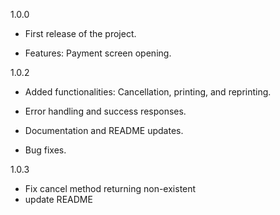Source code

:1.0.0
* First release of the project.

* Features: Payment screen opening.

1.0.2
* Added functionalities: Cancellation, printing, and reprinting.

* Error handling and success responses.

* Documentation and README updates.

* Bug fixes.

1.0.3
* Fix cancel method returning non-existent
* update README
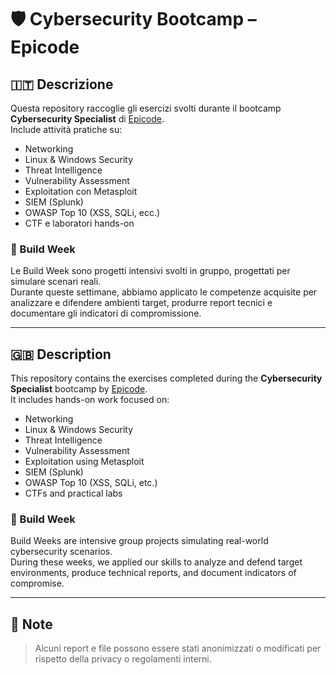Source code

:# 🛡️ Cybersecurity Bootcamp – Epicode

## 🇮🇹 Descrizione

Questa repository raccoglie gli esercizi svolti durante il bootcamp **Cybersecurity Specialist** di [Epicode](https://epicode.com).  
Include attività pratiche su:

- Networking
- Linux & Windows Security
- Threat Intelligence
- Vulnerability Assessment
- Exploitation con Metasploit
- SIEM (Splunk)
- OWASP Top 10 (XSS, SQLi, ecc.)
- CTF e laboratori hands-on

### 🔨 Build Week

Le Build Week sono progetti intensivi svolti in gruppo, progettati per simulare scenari reali.  
Durante queste settimane, abbiamo applicato le competenze acquisite per analizzare e difendere ambienti target, produrre report tecnici e documentare gli indicatori di compromissione.

---

## 🇬🇧 Description

This repository contains the exercises completed during the **Cybersecurity Specialist** bootcamp by [Epicode](https://epicode.com).  
It includes hands-on work focused on:

- Networking
- Linux & Windows Security
- Threat Intelligence
- Vulnerability Assessment
- Exploitation using Metasploit
- SIEM (Splunk)
- OWASP Top 10 (XSS, SQLi, etc.)
- CTFs and practical labs

### 🔨 Build Week

Build Weeks are intensive group projects simulating real-world cybersecurity scenarios.  
During these weeks, we applied our skills to analyze and defend target environments, produce technical reports, and document indicators of compromise.


---

## 📎 Note

> Alcuni report e file possono essere stati anonimizzati o modificati per rispetto della privacy o regolamenti interni.


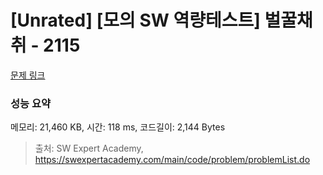 # [Unrated] [모의 SW 역량테스트] 벌꿀채취 - 2115 

[문제 링크](https://swexpertacademy.com/main/code/problem/problemDetail.do?contestProbId=AV5V4A46AdIDFAWu) 

### 성능 요약

메모리: 21,460 KB, 시간: 118 ms, 코드길이: 2,144 Bytes



> 출처: SW Expert Academy, https://swexpertacademy.com/main/code/problem/problemList.do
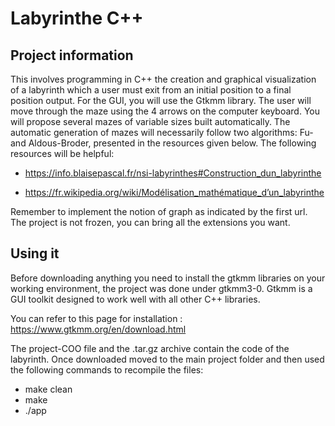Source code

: # Labyrinthe C++

## Project information 

This involves programming in C++ the creation and graphical visualization of a labyrinth
which a user must exit from an initial position to a final position
output. For the GUI, you will use the Gtkmm library. The user
will move through the maze using the 4 arrows on the computer keyboard.
You will propose several mazes of variable sizes built automatically.
The automatic generation of mazes will necessarily follow two algorithms: Fu-
and Aldous-Broder, presented in the resources given below.
The following resources will be helpful:

- https://info.blaisepascal.fr/nsi-labyrinthes#Construction_dun_labyrinthe

- https://fr.wikipedia.org/wiki/Modélisation_mathématique_d’un_labyrinthe

Remember to implement the notion of graph as indicated by the first url.
The project is not frozen, you can bring all the extensions you want.

## Using it

Before downloading anything you need to install the gtkmm libraries on your working environment,
the project was done under gtkmm3-0. Gtkmm is a GUI toolkit designed to work well with all other C++ libraries.

You can refer to this page for installation : https://www.gtkmm.org/en/download.html

The project-COO file and the .tar.gz archive contain the code of the labyrinth. Once downloaded moved to the main project folder and then used the following commands to recompile the files: 

- make clean
- make
- ./app
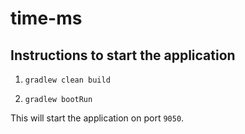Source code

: # time-ms

## Instructions to start the application

1. `gradlew clean build`

2. `gradlew bootRun`

This will start the application on port `9050`.


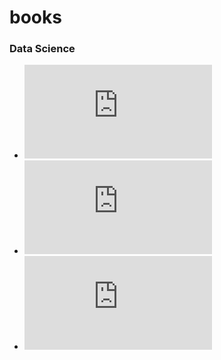 # books

<h3>Data Science</h3>

+ ![Probability for data science](https://github.com/thusspokedata/books/blob/main/probability-for-data-science.pdf)
+ ![Learning Algorithms](https://github.com/thusspokedata/books/blob/main/learningAlgorithms.pdf)
+ ![Typescript](https://github.com/thusspokedata/books/blob/main/typescriptCheatSheet.pdf)
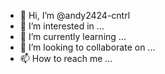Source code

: - 👋 Hi, I’m @andy2424-cntrl
- 👀 I’m interested in ...
- 🌱 I’m currently learning ...
- 💞️ I’m looking to collaborate on ...
- 📫 How to reach me ...

<!---
andy2424-cntrl/andy2424-cntrl is a ✨ special ✨ repository because its `README.md` (this file) appears on your GitHub profile.
You can click the Preview link to take a look at your changes.
--->
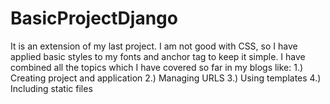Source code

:# BasicProjectDjango
It is an extension of my last project. I am not good with CSS, so I have applied basic styles to my fonts and anchor tag to keep it simple. I have combined all the topics which I have covered so far in my blogs like:  1.) Creating project and application 2.) Managing URLS 3.) Using templates 4.) Including static files
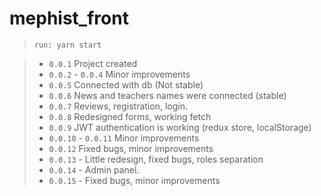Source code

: # mephist_front
>`run: yarn start`

>- `0.0.1` Project created
>- `0.0.2` - `0.0.4` Minor improvements
>- `0.0.5` Connected with db (Not stable)
>- `0.0.6` News and teachers names were connected (stable)
>- `0.0.7` Reviews, registration, login.
>- `0.0.8` Redesigned forms, working fetch
>- `0.0.9` JWT authentication is working (redux store, localStorage)
>- `0.0.10` - `0.0.11` Minor improvements
>- `0.0.12` Fixed bugs, minor improvements
>- `0.0.13` - Little redesign, fixed bugs, roles separation
>- `0.0.14` - Admin panel.
>- `0.0.15` - Fixed bugs, minor improvements
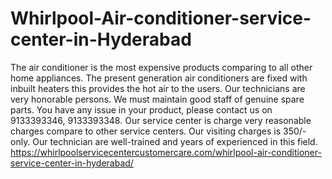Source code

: # Whirlpool-Air-conditioner-service-center-in-Hyderabad
  The air conditioner is the most expensive products comparing to all other home appliances. The present generation air conditioners are fixed with inbuilt heaters this provides the hot air to the users. Our technicians are very honorable persons. We must maintain good staff of genuine spare parts.  You have any issue in your product, please contact us on 9133393346, 9133393348. Our service center is charge very reasonable charges compare to other service centers. Our visiting charges is 350/- only. Our technician are well-trained and years of experienced in this field.   https://whirlpoolservicecentercustomercare.com/whirlpool-air-conditioner-service-center-in-hyderabad/
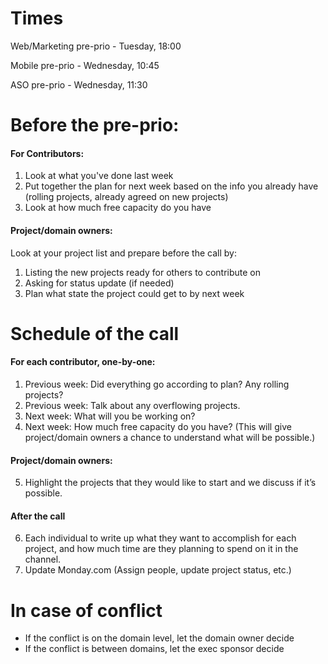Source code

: # Times

Web/Marketing pre-prio - Tuesday, 18:00 

Mobile pre-prio - Wednesday, 10:45

ASO pre-prio - Wednesday, 11:30

# Before the pre-prio:

#### For Contributors:
1. Look at what you've done last week
2. Put together the plan for next week based on the info you already have (rolling projects, already agreed on new projects)
3. Look at how much free capacity do you have

#### Project/domain owners:

Look at your project list and prepare before the call by:
1. Listing the new projects ready for others to contribute on
2. Asking for status update (if needed)
3. Plan what state the project could get to by next week

# Schedule of the call

#### For each contributor, one-by-one:
1. Previous week: Did everything go according to plan? Any rolling projects?
2. Previous week: Talk about any overflowing projects.
3. Next week: What will you be working on?
4. Next week: How much free capacity do you have? (This will give project/domain owners a chance to understand what will be possible.)

#### Project/domain owners:
5. Highlight the projects that they would like to start and we discuss if it’s possible.

#### After the call

6. Each individual to write up what they want to accomplish for each project, and how much time are they planning to spend on it in the channel. 
7. Update Monday.com (Assign people, update project status, etc.)

# In case of conflict

- If the conflict is on the domain level, let the domain owner decide
- If the conflict is between domains, let the exec sponsor decide
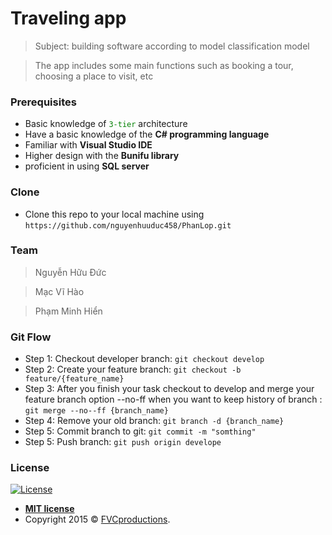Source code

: # Traveling app
> Subject: building software according to model classification model

> The app includes some main functions such as booking a tour, choosing a place to visit, etc

### Prerequisites
- Basic knowledge of <font color="green">`3-tier`</font>  architecture
- Have a basic knowledge of the **C# programming language**
- Familiar with **Visual Studio IDE**
- Higher design with the **Bunifu library**
- proficient in using **SQL server**

### Clone

- Clone this repo to your local machine using  `https://github.com/nguyenhuuduc458/PhanLop.git`

### Team 
> Nguyễn Hữu Đức 

> Mạc Vĩ Hào

> Phạm Minh Hiển

### Git Flow
- Step 1: Checkout developer branch: `git checkout develop`
- Step 2: Create your feature branch: `git checkout -b feature/{feature_name}`
- Step 3: After you finish your task checkout to develop and merge your feature branch option --no-ff when you want to keep history of branch : `git merge --no--ff {branch_name}`
- Step 4: Remove your old branch: `git branch -d {branch_name}`
- Step 5: Commit branch to git: `git commit -m "somthing"`
- Step 5: Push branch: `git push origin develope`

### License

[![License](http://img.shields.io/:license-mit-blue.svg?style=flat-square)](http://badges.mit-license.org)

- **[MIT license](http://opensource.org/licenses/mit-license.php)**
- Copyright 2015 © <a href="http://fvcproductions.com" target="_blank">FVCproductions</a>.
+ + + +
# EXERCISE DESCRIPTION
Reproduce the material above exactly, first line through the line that contains "메모리: 21,460 KB, 시간: 118 ms, 코드길이: 2,144 Bytes", minus the pictures.

# EXPECTED OUTPUT
Source code

:1.0.0
* First release of the project.

* Features: Payment screen opening.

1.0.2
* Added functionalities: Cancellation, printing, and reprinting.

* Error handling and success responses.

* Documentation and README updates.

* Bug fixes.

1.0.3
* Fix cancel method returning non-existent
* update README
Source code

:# 🛡️ Cybersecurity Bootcamp – Epicode

## 🇮🇹 Descrizione

Questa repository raccoglie gli esercizi svolti durante il bootcamp **Cybersecurity Specialist** di [Epicode](https://epicode.com).  
Include attività pratiche su:

- Networking
- Linux & Windows Security
- Threat Intelligence
- Vulnerability Assessment
- Exploitation con Metasploit
- SIEM (Splunk)
- OWASP Top 10 (XSS, SQLi, ecc.)
- CTF e laboratori hands-on

### 🔨 Build Week

Le Build Week sono progetti intensivi svolti in gruppo, progettati per simulare scenari reali.  
Durante queste settimane, abbiamo applicato le competenze acquisite per analizzare e difendere ambienti target, produrre report tecnici e documentare gli indicatori di compromissione.

---

## 🇬🇧 Description

This repository contains the exercises completed during the **Cybersecurity Specialist** bootcamp by [Epicode](https://epicode.com).  
It includes hands-on work focused on:

- Networking
- Linux & Windows Security
- Threat Intelligence
- Vulnerability Assessment
- Exploitation using Metasploit
- SIEM (Splunk)
- OWASP Top 10 (XSS, SQLi, etc.)
- CTFs and practical labs

### 🔨 Build Week

Build Weeks are intensive group projects simulating real-world cybersecurity scenarios.  
During these weeks, we applied our skills to analyze and defend target environments, produce technical reports, and document indicators of compromise.


---

## 📎 Note

> Alcuni report e file possono essere stati anonimizzati o modificati per rispetto della privacy o regolamenti interni.


 # [Unrated] [모의 SW 역량테스트] 벌꿀채취 - 2115 

[문제 링크](https://swexpertacademy.com/main/code/problem/problemDetail.do?contestProbId=AV5V4A46AdIDFAWu) 

### 성능 요약

메모리: 21,460 KB, 시간: 118 ms, 코드길이: 2,144 Bytes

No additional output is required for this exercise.